**Task instructions:**
Keep only the lines of the listing that include the word "required", and copy them.

Data for the task Start Marker

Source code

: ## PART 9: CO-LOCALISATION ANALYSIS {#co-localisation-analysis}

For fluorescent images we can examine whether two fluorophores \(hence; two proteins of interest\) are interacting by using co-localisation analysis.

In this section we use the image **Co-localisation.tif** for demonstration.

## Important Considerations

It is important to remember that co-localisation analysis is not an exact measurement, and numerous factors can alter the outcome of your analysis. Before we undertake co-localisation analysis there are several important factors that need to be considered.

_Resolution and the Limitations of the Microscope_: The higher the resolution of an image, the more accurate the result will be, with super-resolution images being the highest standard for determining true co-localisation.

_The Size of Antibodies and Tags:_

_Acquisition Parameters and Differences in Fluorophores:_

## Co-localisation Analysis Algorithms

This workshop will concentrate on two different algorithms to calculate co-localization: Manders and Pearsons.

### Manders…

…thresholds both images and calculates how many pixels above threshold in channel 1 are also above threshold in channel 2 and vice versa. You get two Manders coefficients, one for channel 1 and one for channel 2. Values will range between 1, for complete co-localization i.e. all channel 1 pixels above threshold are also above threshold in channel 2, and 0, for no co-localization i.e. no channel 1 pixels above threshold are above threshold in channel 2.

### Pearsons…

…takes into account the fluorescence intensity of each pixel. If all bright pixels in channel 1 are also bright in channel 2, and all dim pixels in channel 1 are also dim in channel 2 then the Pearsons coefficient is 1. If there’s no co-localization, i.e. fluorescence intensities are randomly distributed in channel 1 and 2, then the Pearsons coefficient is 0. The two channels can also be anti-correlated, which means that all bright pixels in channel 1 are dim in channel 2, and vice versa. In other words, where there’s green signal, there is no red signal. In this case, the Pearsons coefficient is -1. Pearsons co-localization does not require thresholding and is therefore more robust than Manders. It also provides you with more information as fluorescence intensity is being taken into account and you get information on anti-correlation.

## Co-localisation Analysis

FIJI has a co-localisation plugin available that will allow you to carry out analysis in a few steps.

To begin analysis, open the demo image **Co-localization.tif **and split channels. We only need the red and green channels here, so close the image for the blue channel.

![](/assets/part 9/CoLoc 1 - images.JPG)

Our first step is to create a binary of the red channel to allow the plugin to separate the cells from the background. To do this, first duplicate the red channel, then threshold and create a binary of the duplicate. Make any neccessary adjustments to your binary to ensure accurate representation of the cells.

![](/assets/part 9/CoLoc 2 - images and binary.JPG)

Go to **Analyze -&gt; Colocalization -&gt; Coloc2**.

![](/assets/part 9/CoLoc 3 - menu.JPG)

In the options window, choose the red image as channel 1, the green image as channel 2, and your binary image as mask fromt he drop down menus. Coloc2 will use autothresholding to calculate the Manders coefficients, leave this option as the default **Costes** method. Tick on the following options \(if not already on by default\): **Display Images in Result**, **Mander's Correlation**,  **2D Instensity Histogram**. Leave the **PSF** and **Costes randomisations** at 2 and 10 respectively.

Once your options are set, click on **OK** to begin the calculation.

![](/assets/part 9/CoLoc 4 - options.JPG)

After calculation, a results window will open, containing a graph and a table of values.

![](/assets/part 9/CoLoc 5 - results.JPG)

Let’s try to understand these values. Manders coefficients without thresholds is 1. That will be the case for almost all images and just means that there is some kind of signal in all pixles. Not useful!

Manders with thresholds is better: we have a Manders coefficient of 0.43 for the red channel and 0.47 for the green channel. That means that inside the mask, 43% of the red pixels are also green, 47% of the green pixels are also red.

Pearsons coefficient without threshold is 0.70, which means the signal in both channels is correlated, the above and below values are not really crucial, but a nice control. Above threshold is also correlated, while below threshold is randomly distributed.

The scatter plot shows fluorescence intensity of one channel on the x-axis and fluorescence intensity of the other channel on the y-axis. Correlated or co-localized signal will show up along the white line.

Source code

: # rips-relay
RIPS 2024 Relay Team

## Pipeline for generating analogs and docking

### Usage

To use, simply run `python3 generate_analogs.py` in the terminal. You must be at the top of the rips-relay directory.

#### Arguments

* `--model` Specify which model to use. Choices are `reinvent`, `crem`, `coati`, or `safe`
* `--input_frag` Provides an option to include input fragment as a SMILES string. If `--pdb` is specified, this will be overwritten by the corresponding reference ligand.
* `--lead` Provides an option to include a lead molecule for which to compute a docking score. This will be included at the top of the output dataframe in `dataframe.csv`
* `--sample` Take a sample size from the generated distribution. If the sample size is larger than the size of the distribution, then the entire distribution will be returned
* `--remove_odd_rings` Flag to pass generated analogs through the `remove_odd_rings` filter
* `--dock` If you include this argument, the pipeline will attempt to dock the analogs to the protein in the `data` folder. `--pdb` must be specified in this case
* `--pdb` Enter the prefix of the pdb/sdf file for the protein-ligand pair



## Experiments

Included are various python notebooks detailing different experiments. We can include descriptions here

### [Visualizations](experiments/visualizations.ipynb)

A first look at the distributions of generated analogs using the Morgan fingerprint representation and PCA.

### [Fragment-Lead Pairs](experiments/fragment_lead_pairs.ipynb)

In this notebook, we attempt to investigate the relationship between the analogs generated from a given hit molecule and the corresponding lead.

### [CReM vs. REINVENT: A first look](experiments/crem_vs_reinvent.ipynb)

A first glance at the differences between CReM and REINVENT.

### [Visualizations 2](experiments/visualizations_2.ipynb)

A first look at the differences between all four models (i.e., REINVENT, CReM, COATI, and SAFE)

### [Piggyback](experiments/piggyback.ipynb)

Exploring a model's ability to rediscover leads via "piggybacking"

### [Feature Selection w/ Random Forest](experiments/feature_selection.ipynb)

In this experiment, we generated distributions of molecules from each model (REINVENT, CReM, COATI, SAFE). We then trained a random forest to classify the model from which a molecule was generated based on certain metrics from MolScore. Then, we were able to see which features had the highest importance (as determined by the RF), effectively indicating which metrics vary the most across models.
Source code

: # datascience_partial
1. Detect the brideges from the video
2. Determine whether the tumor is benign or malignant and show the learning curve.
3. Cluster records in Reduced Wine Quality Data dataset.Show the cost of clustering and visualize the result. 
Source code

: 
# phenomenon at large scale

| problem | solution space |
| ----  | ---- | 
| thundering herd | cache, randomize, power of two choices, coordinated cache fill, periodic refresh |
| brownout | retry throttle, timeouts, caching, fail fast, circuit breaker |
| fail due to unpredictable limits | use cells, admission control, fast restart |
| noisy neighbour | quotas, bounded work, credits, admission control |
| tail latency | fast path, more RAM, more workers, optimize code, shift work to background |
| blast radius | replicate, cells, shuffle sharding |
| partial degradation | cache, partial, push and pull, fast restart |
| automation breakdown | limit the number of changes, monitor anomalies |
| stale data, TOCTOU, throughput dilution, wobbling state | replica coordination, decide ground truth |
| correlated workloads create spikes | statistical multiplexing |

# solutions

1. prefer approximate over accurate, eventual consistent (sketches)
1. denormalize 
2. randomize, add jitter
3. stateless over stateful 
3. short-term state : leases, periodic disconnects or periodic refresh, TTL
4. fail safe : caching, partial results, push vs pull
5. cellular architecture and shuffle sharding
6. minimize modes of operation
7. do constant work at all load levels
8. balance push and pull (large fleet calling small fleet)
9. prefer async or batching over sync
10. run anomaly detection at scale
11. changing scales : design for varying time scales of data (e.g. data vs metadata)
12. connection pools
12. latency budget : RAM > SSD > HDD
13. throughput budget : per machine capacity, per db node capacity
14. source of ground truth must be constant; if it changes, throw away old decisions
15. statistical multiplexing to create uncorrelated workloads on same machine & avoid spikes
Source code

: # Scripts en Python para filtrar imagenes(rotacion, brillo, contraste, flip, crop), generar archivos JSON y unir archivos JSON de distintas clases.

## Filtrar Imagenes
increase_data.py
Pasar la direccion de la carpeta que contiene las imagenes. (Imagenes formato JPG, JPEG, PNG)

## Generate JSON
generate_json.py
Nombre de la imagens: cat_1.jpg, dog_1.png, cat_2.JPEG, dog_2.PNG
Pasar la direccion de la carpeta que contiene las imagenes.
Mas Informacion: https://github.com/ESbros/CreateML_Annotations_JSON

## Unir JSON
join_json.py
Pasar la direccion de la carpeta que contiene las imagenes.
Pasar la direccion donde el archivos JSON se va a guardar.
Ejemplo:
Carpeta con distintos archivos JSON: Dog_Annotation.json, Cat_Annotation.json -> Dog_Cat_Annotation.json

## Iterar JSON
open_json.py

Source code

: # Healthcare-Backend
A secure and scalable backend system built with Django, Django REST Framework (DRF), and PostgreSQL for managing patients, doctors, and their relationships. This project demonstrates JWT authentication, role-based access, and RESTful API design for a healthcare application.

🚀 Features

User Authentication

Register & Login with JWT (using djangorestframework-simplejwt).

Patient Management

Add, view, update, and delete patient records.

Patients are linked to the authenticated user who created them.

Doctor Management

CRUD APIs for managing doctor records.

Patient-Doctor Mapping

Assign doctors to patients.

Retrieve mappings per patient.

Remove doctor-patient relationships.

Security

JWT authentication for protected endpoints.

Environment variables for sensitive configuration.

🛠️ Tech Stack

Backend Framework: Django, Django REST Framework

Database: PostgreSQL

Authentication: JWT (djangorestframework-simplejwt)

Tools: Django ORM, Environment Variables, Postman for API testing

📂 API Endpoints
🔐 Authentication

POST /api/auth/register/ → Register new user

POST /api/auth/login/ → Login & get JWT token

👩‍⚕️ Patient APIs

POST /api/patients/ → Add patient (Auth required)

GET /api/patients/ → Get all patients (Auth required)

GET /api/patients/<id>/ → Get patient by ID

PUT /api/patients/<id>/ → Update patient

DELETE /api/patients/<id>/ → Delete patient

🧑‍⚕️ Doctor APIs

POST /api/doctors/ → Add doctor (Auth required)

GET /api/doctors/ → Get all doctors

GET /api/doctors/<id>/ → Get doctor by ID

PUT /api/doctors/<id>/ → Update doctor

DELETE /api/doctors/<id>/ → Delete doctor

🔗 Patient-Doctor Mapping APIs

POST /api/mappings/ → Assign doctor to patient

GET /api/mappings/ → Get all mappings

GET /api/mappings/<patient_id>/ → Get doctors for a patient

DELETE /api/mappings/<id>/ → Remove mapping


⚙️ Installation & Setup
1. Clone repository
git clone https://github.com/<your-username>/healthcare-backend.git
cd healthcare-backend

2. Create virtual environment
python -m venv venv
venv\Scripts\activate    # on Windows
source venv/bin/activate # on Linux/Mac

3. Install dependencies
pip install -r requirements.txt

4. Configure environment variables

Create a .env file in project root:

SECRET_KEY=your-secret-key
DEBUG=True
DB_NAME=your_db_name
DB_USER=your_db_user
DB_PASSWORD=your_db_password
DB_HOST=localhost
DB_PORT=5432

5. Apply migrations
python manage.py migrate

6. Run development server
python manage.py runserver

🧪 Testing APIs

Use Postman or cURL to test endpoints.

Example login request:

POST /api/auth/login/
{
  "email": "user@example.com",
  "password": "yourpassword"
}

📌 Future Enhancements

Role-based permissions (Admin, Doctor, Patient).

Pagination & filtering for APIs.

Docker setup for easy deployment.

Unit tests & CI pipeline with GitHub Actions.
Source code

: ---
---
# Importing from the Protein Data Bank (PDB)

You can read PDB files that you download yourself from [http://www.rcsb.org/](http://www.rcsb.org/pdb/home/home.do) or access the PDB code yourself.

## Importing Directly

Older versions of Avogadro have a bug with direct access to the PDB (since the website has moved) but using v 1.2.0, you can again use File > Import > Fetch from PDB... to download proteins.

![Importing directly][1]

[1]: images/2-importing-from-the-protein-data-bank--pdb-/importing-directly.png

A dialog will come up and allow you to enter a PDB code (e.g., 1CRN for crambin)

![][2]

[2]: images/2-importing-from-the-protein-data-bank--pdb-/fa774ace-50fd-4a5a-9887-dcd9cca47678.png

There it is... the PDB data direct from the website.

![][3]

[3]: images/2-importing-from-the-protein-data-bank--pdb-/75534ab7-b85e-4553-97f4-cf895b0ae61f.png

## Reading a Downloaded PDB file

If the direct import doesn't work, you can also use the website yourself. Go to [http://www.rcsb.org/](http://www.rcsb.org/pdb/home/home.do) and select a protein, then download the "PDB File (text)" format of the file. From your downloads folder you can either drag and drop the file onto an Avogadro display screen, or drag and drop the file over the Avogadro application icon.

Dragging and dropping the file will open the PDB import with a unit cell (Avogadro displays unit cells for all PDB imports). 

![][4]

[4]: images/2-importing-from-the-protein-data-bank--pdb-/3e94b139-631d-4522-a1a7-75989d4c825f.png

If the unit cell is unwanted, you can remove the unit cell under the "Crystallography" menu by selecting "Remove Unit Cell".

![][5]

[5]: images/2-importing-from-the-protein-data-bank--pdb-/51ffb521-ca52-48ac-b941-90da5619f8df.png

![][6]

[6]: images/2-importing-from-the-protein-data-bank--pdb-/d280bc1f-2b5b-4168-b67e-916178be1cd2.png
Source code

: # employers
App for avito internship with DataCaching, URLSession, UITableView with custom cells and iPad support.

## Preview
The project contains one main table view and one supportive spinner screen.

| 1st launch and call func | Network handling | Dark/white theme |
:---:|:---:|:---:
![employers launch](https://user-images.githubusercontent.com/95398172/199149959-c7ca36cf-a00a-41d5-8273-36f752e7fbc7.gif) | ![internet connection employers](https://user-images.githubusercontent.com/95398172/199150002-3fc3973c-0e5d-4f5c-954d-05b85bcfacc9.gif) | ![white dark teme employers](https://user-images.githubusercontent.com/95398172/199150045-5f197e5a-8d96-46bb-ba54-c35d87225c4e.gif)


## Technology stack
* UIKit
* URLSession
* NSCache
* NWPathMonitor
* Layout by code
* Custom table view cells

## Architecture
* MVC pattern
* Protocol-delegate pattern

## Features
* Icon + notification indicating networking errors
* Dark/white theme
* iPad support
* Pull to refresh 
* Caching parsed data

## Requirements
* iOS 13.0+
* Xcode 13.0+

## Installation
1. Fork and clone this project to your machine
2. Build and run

Data for the task End Marker

**Problem solution:**
POST /api/patients/ → Add patient (Auth required)
GET /api/patients/ → Get all patients (Auth required)
POST /api/doctors/ → Add doctor (Auth required)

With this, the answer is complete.